Task to carry out — Write out once more the lines running from the top of the entries below to the line with "An infinity mirror", both ends included.

Task input —
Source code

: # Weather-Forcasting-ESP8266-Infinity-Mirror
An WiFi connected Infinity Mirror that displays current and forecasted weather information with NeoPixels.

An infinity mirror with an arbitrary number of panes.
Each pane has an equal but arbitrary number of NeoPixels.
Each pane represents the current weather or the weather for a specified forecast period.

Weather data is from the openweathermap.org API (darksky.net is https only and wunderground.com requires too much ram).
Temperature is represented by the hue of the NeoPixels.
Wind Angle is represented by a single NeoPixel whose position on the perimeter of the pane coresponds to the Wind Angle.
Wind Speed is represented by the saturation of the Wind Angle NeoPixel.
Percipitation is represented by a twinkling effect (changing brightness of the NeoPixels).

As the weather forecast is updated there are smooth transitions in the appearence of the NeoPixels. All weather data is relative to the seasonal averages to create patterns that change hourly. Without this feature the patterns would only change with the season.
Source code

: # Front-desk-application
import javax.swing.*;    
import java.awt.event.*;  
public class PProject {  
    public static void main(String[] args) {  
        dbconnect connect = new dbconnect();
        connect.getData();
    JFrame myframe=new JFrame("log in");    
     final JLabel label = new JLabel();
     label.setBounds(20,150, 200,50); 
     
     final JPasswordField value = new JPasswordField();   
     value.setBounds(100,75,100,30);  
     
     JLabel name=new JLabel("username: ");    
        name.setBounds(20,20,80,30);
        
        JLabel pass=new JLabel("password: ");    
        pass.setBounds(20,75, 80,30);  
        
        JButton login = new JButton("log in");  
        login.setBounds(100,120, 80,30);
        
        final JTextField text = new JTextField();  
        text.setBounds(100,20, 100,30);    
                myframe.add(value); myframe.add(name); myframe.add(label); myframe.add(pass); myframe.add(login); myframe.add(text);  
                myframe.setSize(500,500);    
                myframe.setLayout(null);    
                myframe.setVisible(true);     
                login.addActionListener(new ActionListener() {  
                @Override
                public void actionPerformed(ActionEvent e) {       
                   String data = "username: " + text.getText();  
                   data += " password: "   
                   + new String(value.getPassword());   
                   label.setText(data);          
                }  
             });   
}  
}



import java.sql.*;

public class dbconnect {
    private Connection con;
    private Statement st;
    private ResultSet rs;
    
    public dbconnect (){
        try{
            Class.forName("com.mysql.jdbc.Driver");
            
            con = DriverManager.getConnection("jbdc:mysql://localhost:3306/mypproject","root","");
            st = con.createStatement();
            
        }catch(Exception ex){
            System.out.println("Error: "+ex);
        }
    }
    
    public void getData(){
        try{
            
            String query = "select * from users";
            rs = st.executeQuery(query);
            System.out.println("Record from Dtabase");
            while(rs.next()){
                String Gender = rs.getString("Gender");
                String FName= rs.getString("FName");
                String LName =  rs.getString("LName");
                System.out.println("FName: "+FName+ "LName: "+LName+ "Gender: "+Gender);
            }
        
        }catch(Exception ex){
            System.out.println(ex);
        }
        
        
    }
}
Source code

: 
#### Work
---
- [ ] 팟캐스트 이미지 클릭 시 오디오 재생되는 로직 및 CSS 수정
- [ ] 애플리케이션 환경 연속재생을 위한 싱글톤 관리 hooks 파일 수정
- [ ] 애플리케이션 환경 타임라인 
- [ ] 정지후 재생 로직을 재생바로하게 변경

Result below —
Source code

: # Weather-Forcasting-ESP8266-Infinity-Mirror
An WiFi connected Infinity Mirror that displays current and forecasted weather information with NeoPixels.

An infinity mirror with an arbitrary number of panes.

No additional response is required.